Re: [PATCH v2] ksm: use range-walk function to jump over holes in scan_get_next_rmap_item

linux-mm.kvack.org archive mirror
 help / color / mirror / Atom feed

From: David Hildenbrand <david@redhat.com>
To: Pedro Demarchi Gomes <pedrodemargomes@gmail.com>,
	Andrew Morton <akpm@linux-foundation.org>
Cc: Xu Xin <xu.xin16@zte.com.cn>,
	Chengming Zhou <chengming.zhou@linux.dev>,
	linux-mm@kvack.org, linux-kernel@vger.kernel.org
Subject: Re: [PATCH v2] ksm: use range-walk function to jump over holes in scan_get_next_rmap_item
Date: Tue, 14 Oct 2025 17:59:45 +0200	[thread overview]
Message-ID: <77b69bcb-6df0-4c3a-bb7c-a003fd51d292@redhat.com> (raw)
In-Reply-To: <20251014151126.87589-1-pedrodemargomes@gmail.com>

On 14.10.25 17:11, Pedro Demarchi Gomes wrote:
> Currently, scan_get_next_rmap_item() walks every page address in a VMA
> to locate mergeable pages. This becomes highly inefficient when scanning
> large virtual memory areas that contain mostly unmapped regions.
> 
> This patch replaces the per-address lookup with a range walk using
> walk_page_range().

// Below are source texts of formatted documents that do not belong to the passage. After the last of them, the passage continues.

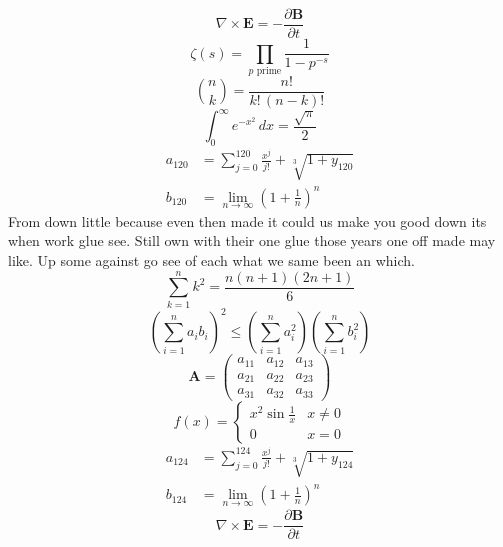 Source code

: \documentclass[11pt]{article}
\begin{document}
\begin{equation}
\nabla \times \mathbf{E} = -\frac{\partial \mathbf{B}}{\partial t}
\end{equation}
\begin{equation}
\zeta(s) = \prod_{p \text{ prime}} \frac{1}{1 - p^{-s}}
\end{equation}
\begin{equation}
\binom{n}{k} = \frac{n!}{k!\,(n-k)!}
\end{equation}
\begin{equation}
\int_0^\infty e^{-x^2}\,dx = \frac{\sqrt{\pi}}{2}
\end{equation}
\begin{align}
  a_{120} &= \sum_{j=0}^{120} \frac{x^j}{j!} + \sqrt[3]{1+y_{120}} \\
  b_{120} &= \lim_{n\to\infty} \left(1+\frac{1}{n}\right)^{n}
\end{align}
From down little because even then made it could us make you good down its when work glue see. Still own with their one glue those years one off made may like. Up some against go see of each what we same been an which.
\begin{equation}
\sum_{k=1}^{n} k^2 = \frac{n(n+1)(2n+1)}{6}
\end{equation}
\begin{equation}
\left( \sum_{i=1}^n a_i b_i \right)^2 \le \left(\sum_{i=1}^n a_i^2\right)\left(\sum_{i=1}^n b_i^2\right)
\end{equation}
\begin{equation}
\mathbf{A} = \begin{pmatrix} a_{11} & a_{12} & a_{13} \\ a_{21} & a_{22} & a_{23} \\ a_{31} & a_{32} & a_{33} \end{pmatrix}
\end{equation}
\begin{equation}
f(x) = \begin{cases} x^2 \sin\frac{1}{x} & x \ne 0 \\ 0 & x = 0 \end{cases}
\end{equation}
\begin{align}
  a_{124} &= \sum_{j=0}^{124} \frac{x^j}{j!} + \sqrt[3]{1+y_{124}} \\
  b_{124} &= \lim_{n\to\infty} \left(1+\frac{1}{n}\right)^{n}
\end{align}
\begin{equation}
\nabla \times \mathbf{E} = -\frac{\partial \mathbf{B}}{\partial t}
\end{equation}
\end{document}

The range walker allows KSM to skip over entire
> unmapped holes in a VMA, avoiding unnecessary lookups.
> This problem was previously discussed in [1].
> 
> Changes since v1 [2]:
> - Use pmd_entry to walk page range
> - Use cond_resched inside pmd_entry()
> - walk_page_range returns page+folio
> 
> [1] https://lore.kernel.org/linux-mm/423de7a3-1c62-4e72-8e79-19a6413e420c@redhat.com/
> [2] https://lore.kernel.org/linux-mm/20251014055828.124522-1-pedrodemargomes@gmail.com/
> 
> Signed-off-by: Pedro Demarchi Gomes <pedrodemargomes@gmail.com>
> ---

[...]

> +
> +static int ksm_pmd_entry(pmd_t *pmd, unsigned long addr,
> +			    unsigned long end, struct mm_walk *walk)
> +{
> +	struct mm_struct *mm = walk->mm;
> +	struct vm_area_struct *vma = walk->vma;
> +	struct ksm_walk_private *private = (struct ksm_walk_private *) walk->private;
> +	struct folio *folio;
> +	pte_t *start_pte, *pte, ptent;
> +	spinlock_t *ptl;
> +	int ret = 0;
> +
> +	start_pte = pte = pte_offset_map_lock(mm, pmd, addr, &ptl);
> +	if (!start_pte) {
> +		ksm_scan.address = end;
> +		return 0;
> +	}

Please take more time to understand the details. If there is a THP there 
you actually have to find the relevant page.

> +
> +	for (; addr < end; pte++, addr += PAGE_SIZE) {
> +		ptent = ptep_get(pte);
> +		struct page *page = vm_normal_page(vma, addr, ptent);
> +		ksm_scan.address = addr;

Updating that value from in here is a bit nasty. I wonder if you should 
rather make the function also return the address of the found page as well.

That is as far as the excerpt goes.